Caltech biologists discover that many nematode species make the same types of small-molecule pheromones.
All animals seem to have ways of exchanging information—monkeys vocalize complex messages, ants create scent trails to food, and fireflies light up their bellies to attract mates. Yet, despite the fact that nematodes, or roundworms, are among the most abundant animals on the planet, little is known about the way they network. Now, research led by California Institute of Technology (Caltech) biologists has shown that a wide range of nematodes communicate using a recently discovered class of chemical cues.
A paper outlining their studies—which were a collaborative effort with the laboratory of Frank C. Schroeder, assistant scientist at the Boyce Thompson Institute for Plant Research (BTI) of Cornell University—was published online April 12 in the journal Current Biology.
Previous research by several members of this team had recently shown that a much-studied nematode, Caenorhabditis elegans, uses certain chemical signals to trade data.
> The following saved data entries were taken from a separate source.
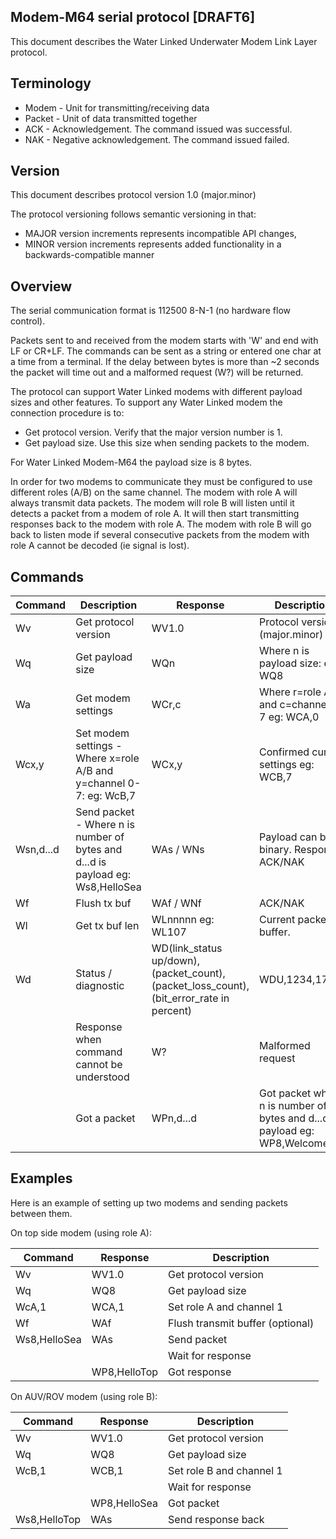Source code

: ## Modem-M64 serial protocol [DRAFT6]

This document describes the Water Linked Underwater Modem Link Layer protocol.

## Terminology

* Modem - Unit for transmitting/receiving data
* Packet - Unit of data transmitted together
* ACK - Acknowledgement. The command issued was successful.
* NAK - Negative acknowledgement. The command issued failed.

## Version

This document describes protocol version 1.0 (major.minor)

The protocol versioning follows semantic versioning in that:

- MAJOR version increments represents incompatible API changes,
- MINOR version increments represents added functionality in a backwards-compatible manner

## Overview

The serial communication format is 112500 8-N-1 (no hardware flow control).

Packets sent to and received from the modem starts with 'W' and end with LF or CR+LF.
The commands can be sent as a string or entered one char at a time from a terminal.
If the delay between bytes is more than ~2 seconds the packet will time out and a malformed request (W?) will be returned.

The protocol can support Water Linked modems with different payload sizes and other features.
To support any Water Linked modem the connection procedure is to:

- Get protocol version. Verify that the major version number is 1.
- Get payload size. Use this size when sending packets to the modem.

For Water Linked Modem-M64 the payload size is 8 bytes.

In order for two modems to communicate they must be configured to use different roles (A/B) on the same channel.
The modem with role A will always transmit data packets.
The modem will role B will listen until it detects a packet from a modem of role A.
It will then start transmitting responses back to the modem with role A.
The modem with role B will go back to listen mode if several consecutive packets from the modem with role A cannot be decoded (ie signal is lost).


## Commands


| Command | Description | Response | Description |
|---------|-----------|-----------|-----------|
| Wv | Get protocol version | WV1.0 | Protocol version (major.minor)  |
| Wq | Get payload size | WQn | Where n is payload size: eg: WQ8 |
| Wa | Get modem settings | WCr,c | Where r=role A/B and c=channel 0-7 eg: WCA,0 |
| Wcx,y | Set modem settings - Where x=role A/B and y=channel 0-7: eg: WcB,7 | WCx,y | Confirmed current settings eg: WCB,7 |
| Wsn,d...d | Send packet - Where n is number of bytes and d...d is payload eg: Ws8,HelloSea | WAs / WNs | Payload can be binary. Response: ACK/NAK |
| Wf | Flush tx buf  | WAf / WNf | ACK/NAK |
| Wl | Get tx buf len | WLnnnnn eg: WL107 | Current packets in buffer. |
| Wd | Status / diagnostic  | WD(link_status up/down),(packet_count),(packet_loss_count),(bit_error_rate in percent)| WDU,1234,17,3.5|
|  | Response when command cannot be understood | W? | Malformed request |
|  | Got a packet | WPn,d...d | Got packet where n is number of bytes and d...d is payload eg: WP8,Welcome! |


## Examples

Here is an example of setting up two modems and sending packets between them.

On top side modem (using role A):

| Command | Response | Description |
|---------|----------|-------------|
| Wv      | WV1.0    | Get protocol version |
| Wq      | WQ8      | Get payload size |
| WcA,1   | WCA,1    | Set role A and channel 1 |
| Wf      | WAf      | Flush transmit buffer (optional) |
| Ws8,HelloSea | WAs | Send packet |
|         |          | Wait for response |
|  | WP8,HelloTop    | Got response  |


On AUV/ROV modem (using role B):

| Command | Response | Description |
|---------|----------|-------------|
| Wv      | WV1.0    | Get protocol version |
| Wq      | WQ8      | Get payload size |
| WcB,1   | WCB,1    | Set role B and channel 1 |
|         |          | Wait for response |
|         | WP8,HelloSea | Got packet |
| Ws8,HelloTop | WAs | Send response back  |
What was unknown was whether other worms of the same phylum "talk" to one another in similar ways.
But when the researchers looked at a variety of nematodes, they found the very same types of chemicals being combined and used for communication, says Paul Sternberg, the Thomas Hunt Morgan Professor of Biology at Caltech and senior author on the study. "It really does look like we've stumbled upon the letters or words of a universal nematode language, the syntax of which we don't yet fully understand," he says.
Nematodes are wide-ranging creatures; they have been found in hot springs, arctic ice, and deep-sea sediments. Many types of nematodes are harmless, or even beneficial, but others cause damage to plants and harm to humans and animals. Decoding the language of these worms could allow us to develop strategies to prevent the spread of unwanted nematode species, saving time and money for the agricultural and health-care industries.
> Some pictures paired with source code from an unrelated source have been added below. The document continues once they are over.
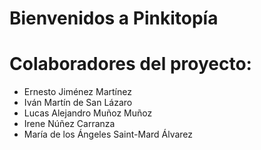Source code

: # Bienvenidos a Pinkitopía

# Colaboradores del proyecto:
- Ernesto Jiménez Martínez
- Iván Martín de San Lázaro
- Lucas Alejandro Muñoz Muñoz
- Irene Núñez Carranza
- María de los Ángeles Saint-Mard Álvarez
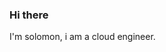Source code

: ### Hi there 

I'm solomon, i am a cloud engineer. 
<!---
oluwakeji08/oluwakeji08 is a ✨ special ✨ repository because its `README.md` (this file) appears on your GitHub profile.
You can click the Preview link to take a look at your changes.
--->
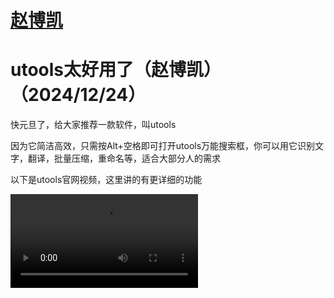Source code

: # [赵博凯](https://zhaobokai341.github.io/)

# utools太好用了（赵博凯）（2024/12/24）

快元旦了，给大家推荐一款软件，叫utools

因为它简洁高效，只需按Alt+空格即可打开utools万能搜索框，你可以用它识别文字，翻译，批量压缩，重命名等，适合大部分人的需求

以下是utools官网视频，这里讲的有更详细的功能

<video controls>
    <source src="/diary/dongxi/53/utools5.0.mp4" type="video/mp4>
</video>

如果无法加载，说明你的浏览器过于古早

最后，官网<https://u.tools/>等着你

拜拜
"We can now say that many—maybe all—nematodes are communicating by secreting small molecules to build chemical structures called ascarosides," says Sternberg, whose past research in C. elegans found that those worms secrete ascarosides both as a sexual attractant and as a way to control the social behavior of aggregation. "It's really exciting and a big breakthrough that tells us what to look for and how we, too, might be able to communicate with this entire phylum of animals."
Building upon Sternberg's previous findings, he and Andrea Choe, then a graduate student and now a postdoctoral scholar in biology at Caltech, decided to look for evidence of ascarosides in other species of nematodes. These included some parasitic organisms as well as some benign roundworm samples.